Here is my try at it:

<?php
preg_match('/<b>[a-zA-Z0-9\.\:\,\$]<b>.../',$pointer->description,$result);
if($result){
echo $result[0];	
}
?>

Could anyone help me? It doesn't seem to be working.. :confused:

salathe · November 3, 2009

A couple of things;

The prefix does not appear to be in the string that you provided. The suffix is, but the prefix not.
Your regular expression only looks for a single character (from the list you provide) between the prefix and suffix.
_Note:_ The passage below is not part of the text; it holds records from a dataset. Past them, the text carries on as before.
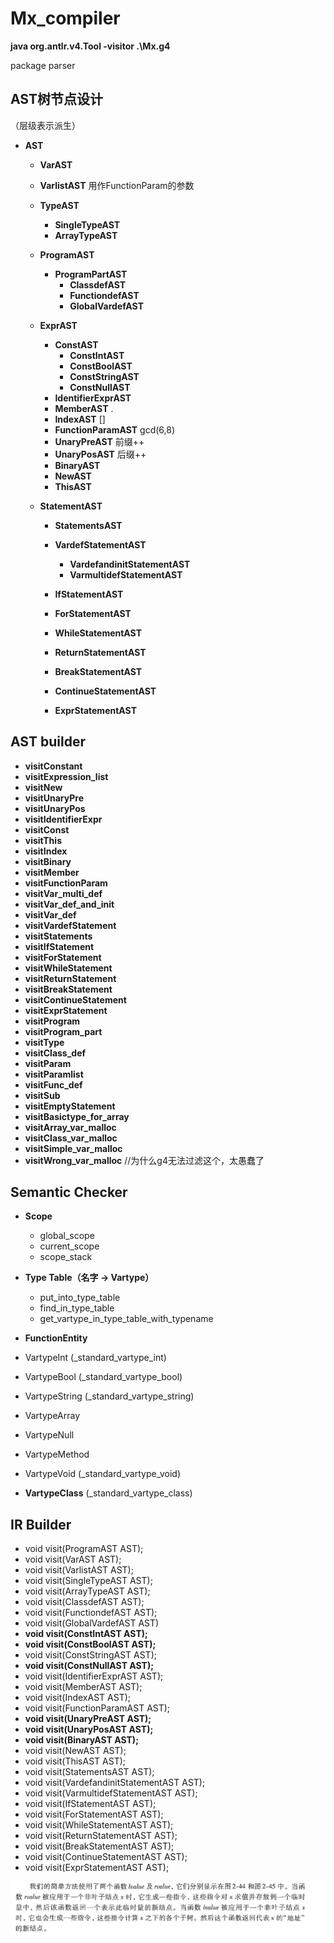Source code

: # Mx_compiler
<b>java org.antlr.v4.Tool -visitor .\Mx.g4</b>

package parser



<h2>AST树节点设计</h2>

（层级表示派生）

- **AST**
  - **VarAST**
  - **VarlistAST**			用作FunctionParam的参数
  
  - **TypeAST**
    
    - **SingleTypeAST**
    - **ArrayTypeAST**
  - **ProgramAST**
    - **ProgramPartAST**
      - **ClassdefAST**
      - **FunctiondefAST**
      - **GlobalVardefAST**
  - **ExprAST**
    - **ConstAST**
      - **ConstIntAST**
      - **ConstBoolAST**
      - **ConstStringAST**
      - **ConstNullAST**
    - **IdentifierExprAST**
    - **MemberAST**      .
    - **IndexAST**      []
    - **FunctionParamAST**   gcd(6,8)
    - **UnaryPreAST**  前缀++
    - **UnaryPosAST** 后缀++
    - **BinaryAST**
    - **NewAST**
    - **ThisAST**
  - **StatementAST**
    - **StatementsAST**
    
    - **VardefStatementAST**
      - **VardefandinitStatementAST**
      - **VarmultidefStatementAST**
      
    - **IfStatementAST**
    
    - **ForStatementAST**
    
    - **WhileStatementAST**
    
    - **ReturnStatementAST**
    
    - **BreakStatementAST**
    
    - **ContinueStatementAST**
    
    - **ExprStatementAST**
    
      


<h2>AST builder</h2>

- **visitConstant**
- **visitExpression_list**
- **visitNew** 
- **visitUnaryPre**
- **visitUnaryPos**
- **visitIdentifierExpr**
- **visitConst** 
- **visitThis**
- **visitIndex**
- **visitBinary**
- **visitMember**
- **visitFunctionParam** 
- **visitVar_multi_def**
- **visitVar_def_and_init**
- **visitVar_def**
- **visitVardefStatement**
- **visitStatements**
- **visitIfStatement**
- **visitForStatement**
- **visitWhileStatement**
- **visitReturnStatement**
- **visitBreakStatement**
- **visitContinueStatement**
- **visitExprStatement**
- **visitProgram**
- **visitProgram_part**
- **visitType**
- **visitClass_def**  
- **visitParam**
- **visitParamlist**
- **visitFunc_def**
- **visitSub**
- **visitEmptyStatement**
- **visitBasictype_for_array**
- **visitArray_var_malloc**
- **visitClass_var_malloc**
- **visitSimple_var_malloc**
- **visitWrong_var_malloc**		//为什么g4无法过滤这个，太愚蠢了

## Semantic Checker

- **Scope**

  - global_scope
  - current_scope
  - scope_stack

- **Type Table（名字 -> Vartype）**

  - put_into_type_table
  - find_in_type_table
  - get_vartype_in_type_table_with_typename

- **FunctionEntity**

- VartypeInt (_standard_vartype_int)

- VartypeBool (_standard_vartype_bool)

- VartypeString (_standard_vartype_string)

- VartypeArray

- VartypeNull

- VartypeMethod

- VartypeVoid (_standard_vartype_void)

- **VartypeClass** (_standard_vartype_class)

  

## IR Builder

- void visit(ProgramAST AST);
- void visit(VarAST AST);
- void visit(VarlistAST AST);
- void visit(SingleTypeAST AST);
- void visit(ArrayTypeAST AST);
- void visit(ClassdefAST AST); 
- void visit(FunctiondefAST AST);
- void visit(GlobalVardefAST AST)
- **void visit(ConstIntAST AST);**
- **void visit(ConstBoolAST AST);**
- void visit(ConstStringAST AST);
- **void visit(ConstNullAST AST);**
- void visit(IdentifierExprAST AST);
- void visit(MemberAST AST);
- void visit(IndexAST AST);
- void visit(FunctionParamAST AST);
- **void visit(UnaryPreAST AST);**
- **void visit(UnaryPosAST AST);**
- **void visit(BinaryAST AST);**
- void visit(NewAST AST);
- void visit(ThisAST AST);
- void visit(StatementsAST AST); 
- void visit(VardefandinitStatementAST AST);
- void visit(VarmultidefStatementAST AST);
- void visit(IfStatementAST AST);
- void visit(ForStatementAST AST);
- void visit(WhileStatementAST AST);
- void visit(ReturnStatementAST AST);
- void visit(BreakStatementAST AST);
- void visit(ContinueStatementAST AST);
- void visit(ExprStatementAST AST);

![lrvalue](lrvalue.png)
You probably want to use a quantifier to ask for more than one matching character.

MadTechie · November 3, 2009

In addition to salathe post, the RegEx is also is missing " "(space) ;(semi-colon) and -(hyphen),

(and maybe a capture)

Assuming the prefix is

">

then you probably want this

if (preg_match('/">([a-zA-Z0-9.:;,$\s-]*)<b>\.\.\./', $pointer->description,$result)) {
echo $result[1]; //OR 0
}

physaux · November 3, 2009

Ah, yes the prefix was wrong, I just copy- pasted it wrong. Here is proper one:

quot;>

I'm still reading into your replies though, thanks. (might have questions again!)

physaux · November 4, 2009

Ok idk what is wrong, It is still not working!!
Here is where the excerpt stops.